Bob set a goal to lose 50 pounds by age 50. He tried P90X, but it was too hard. After some prep work, he joined my P90X3 Challenge Group in January 2014.
At the time, I was looking hard for someone to go to The Beachbody Challenge finals. I saw this as the pinnacle of who we are and what we do and I wanted it so bad.
The first crossline Coach I connected with was Tommy Mygrant—at the 2009 Coach Summit, the night before he was in the Finals. I watched Tommy coach Gregg Bird, who later became a friend, to a WIN. I also watched Jimmy Hays Nelson coach Michael Harris through the Ultimate Health Challenge.
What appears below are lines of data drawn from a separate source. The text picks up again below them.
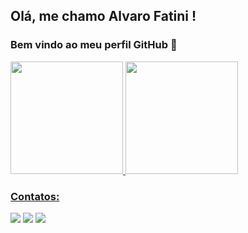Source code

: ## Olá, me chamo Alvaro Fatini ! 
### Bem vindo ao meu perfil GitHub 👋

<div class="col-6">
<a href="https://github.com/alvarobitz">
<img height="180em" src="https://github-readme-stats.vercel.app/api/top-langs/?username=alvarobitz&layout=compact&langs_count=7&theme=dracula"/>
<img height="180em" src="https://github-readme-stats.vercel.app/api?username=alvarobitz&show_icons=true&theme=dracula&include_all_commits=true&count_private=true"/>
</div>

### Contatos:

<div>
<a href="https://instagram.com/alvaro_fatini" target="_blank"><img src="https://img.shields.io/badge/-Instagram-%23E4405F?style=for-the-badge&logo=instagram&logoColor=white" target="_blank"></a>
<a href = "mailto:contato@alvarobitz"><img src="https://img.shields.io/badge/Gmail-D14836?style=for-the-badge&logo=gmail&logoColor=white" target="_blank"></a>
<a href="https://www.linkedin.com/in/álvaro-andré-fatini" target="_blank"><img src="https://img.shields.io/badge/-LinkedIn-%230077B5?style=for-the-badge&logo=linkedin&logoColor=white" target="_blank"></a>   
</div>
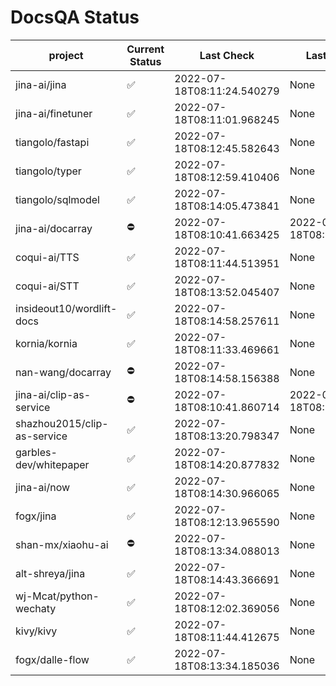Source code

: # DocsQA Status

|          project          |Current Status|        Last Check        |      Last Downtime       |
|---------------------------|--------------|--------------------------|--------------------------|
|jina-ai/jina               |✅            |2022-07-18T08:11:24.540279|None                      |
|jina-ai/finetuner          |✅            |2022-07-18T08:11:01.968245|None                      |
|tiangolo/fastapi           |✅            |2022-07-18T08:12:45.582643|None                      |
|tiangolo/typer             |✅            |2022-07-18T08:12:59.410406|None                      |
|tiangolo/sqlmodel          |✅            |2022-07-18T08:14:05.473841|None                      |
|jina-ai/docarray           |⛔️           |2022-07-18T08:10:41.663425|2022-07-18T08:10:41.663409|
|coqui-ai/TTS               |✅            |2022-07-18T08:11:44.513951|None                      |
|coqui-ai/STT               |✅            |2022-07-18T08:13:52.045407|None                      |
|insideout10/wordlift-docs  |✅            |2022-07-18T08:14:58.257611|None                      |
|kornia/kornia              |✅            |2022-07-18T08:11:33.469661|None                      |
|nan-wang/docarray          |⛔️           |2022-07-18T08:14:58.156388|None                      |
|jina-ai/clip-as-service    |⛔️           |2022-07-18T08:10:41.860714|2022-07-18T08:10:41.860699|
|shazhou2015/clip-as-service|✅            |2022-07-18T08:13:20.798347|None                      |
|garbles-dev/whitepaper     |✅            |2022-07-18T08:14:20.877832|None                      |
|jina-ai/now                |✅            |2022-07-18T08:14:30.966065|None                      |
|fogx/jina                  |✅            |2022-07-18T08:12:13.965590|None                      |
|shan-mx/xiaohu-ai          |⛔️           |2022-07-18T08:13:34.088013|None                      |
|alt-shreya/jina            |✅            |2022-07-18T08:14:43.366691|None                      |
|wj-Mcat/python-wechaty     |✅            |2022-07-18T08:12:02.369056|None                      |
|kivy/kivy                  |✅            |2022-07-18T08:11:44.412675|None                      |
|fogx/dalle-flow            |✅            |2022-07-18T08:13:34.185036|None                      |
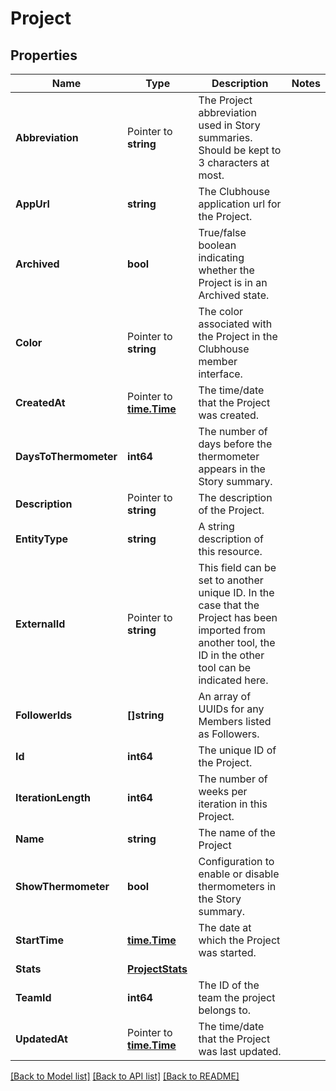 # Project

## Properties

Name | Type | Description | Notes
------------ | ------------- | ------------- | -------------
**Abbreviation** | Pointer to **string** | The Project abbreviation used in Story summaries. Should be kept to 3 characters at most. | 
**AppUrl** | **string** | The Clubhouse application url for the Project. | 
**Archived** | **bool** | True/false boolean indicating whether the Project is in an Archived state. | 
**Color** | Pointer to **string** | The color associated with the Project in the Clubhouse member interface. | 
**CreatedAt** | Pointer to [**time.Time**](time.Time.md) | The time/date that the Project was created. | 
**DaysToThermometer** | **int64** | The number of days before the thermometer appears in the Story summary. | 
**Description** | Pointer to **string** | The description of the Project. | 
**EntityType** | **string** | A string description of this resource. | 
**ExternalId** | Pointer to **string** | This field can be set to another unique ID. In the case that the Project has been imported from another tool, the ID in the other tool can be indicated here. | 
**FollowerIds** | **[]string** | An array of UUIDs for any Members listed as Followers. | 
**Id** | **int64** | The unique ID of the Project. | 
**IterationLength** | **int64** | The number of weeks per iteration in this Project. | 
**Name** | **string** | The name of the Project | 
**ShowThermometer** | **bool** | Configuration to enable or disable thermometers in the Story summary. | 
**StartTime** | [**time.Time**](time.Time.md) | The date at which the Project was started. | 
**Stats** | [**ProjectStats**](ProjectStats.md) |  | 
**TeamId** | **int64** | The ID of the team the project belongs to. | 
**UpdatedAt** | Pointer to [**time.Time**](time.Time.md) | The time/date that the Project was last updated. | 

[[Back to Model list]](../README.md#documentation-for-models) [[Back to API list]](../README.md#documentation-for-api-endpoints) [[Back to README]](../README.md)


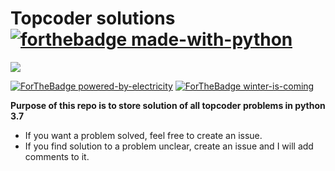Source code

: # Topcoder solutions [![forthebadge made-with-python](http://ForTheBadge.com/images/badges/made-with-python.svg)](https://www.python.org/)


![](https://github.com/lokeshh/topcoder_sol/workflows/BasicTest/badge.svg)

[![ForTheBadge powered-by-electricity](http://ForTheBadge.com/images/badges/powered-by-electricity.svg)](http://ForTheBadge.com)
[![ForTheBadge winter-is-coming](http://ForTheBadge.com/images/badges/winter-is-coming.svg)](http://ForTheBadge.com)




**Purpose of this repo is to store solution of all topcoder problems in python 3.7**

- If you want a problem solved, feel free to create an issue.
- If you find solution to a problem unclear, create an issue and I will add comments to it.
I started working closely with Bob. We talked on the phone a lot. I remember one day he was telling me how he had to travel a lot for his work with Chevron and EVERY TIME he would get pulled into secondary inspection and have to show everyone his gas mask. “It’s so I don’t choke to death in my sleep because I’m so fat.” He was so embarrassed and angry at himself about it. I knew he’d do whatever it took. (I love it when people get a little pissed off. It works if you can channel it in the right direction.)
Bob ended up losing 97 pounds (probably even more by now). We made it all the way to the Beachbody Challenge Finals. He earned about $31,000. I earned about $11,000. (Early on, I said I wasn’t doing this for the money—so I matched it and gave $22,000 to The Navy SEAL Foundation.)
One of my greatest moments in life so far, and my finest hour as a Beachbody Coach, was when I was on that stage and I got to announce “My friend, Bob Taylor” as a Beachbody Challenge Finalist.
He didn’t win, but we didn’t care. We had both done our BEST work.
So, then what happened? I’ve seen so many people (including myself) climb big mountains, only to come tumbling down. Bob was determined not to let that happen. He coached for a little while, but he was really doing it for me. He actually helped me get to Elite that same year. He’s a big shot at Chevron and is very well off, so how to stay motivated?
He started running. 5k’s then 10k’s. Half-marathons then a few fulls. Then, he caught the triathlon bug. Sprints. Olympic distance races. Then, a couple of 70.3 Half Ironmans.
In April 2017, this 54 year old man, who just five years ago had one foot in the grave, finished a FULL IRONMAN—a 1.2 mile swim, 112 mile bike ride, and 26.2 mile marathon. He didn’t just finish—he crushed it with a total time of 12:33. He ranked 75th out of 236 in my division (M50-54). Back when I did mine, I ranked 746 out of 1916 males and 924 out of 2969 total.
I am literally brought to tears by the small role I have played in helping Bob turn his health around. If that’s all I’ve done is help save ONE life, then the answer to the question “Is Beachbody Coaching worth it?” is a resounding YES.
YES, our work makes a difference. YES, it is worth the effort. If you are wondering whether you have what it takes, YES YOU DO.
If you want to shake up your career, set “The Finals” as a goal. It’s really hard and that will drive you.
I want to give special thanks to Jonathan Gelfand, who cherishes his role as the Administrator of The Beachbody Challenge. To Jeff Hill, Michael Neimand, Carl Daikeler, Jon Congdon and the rest of our corporate team—thank you for the opportunity. While we may differ on tactics at times, we NEVER differ on THE MISSION.
And, of course, thanks to Bob. I love you, man.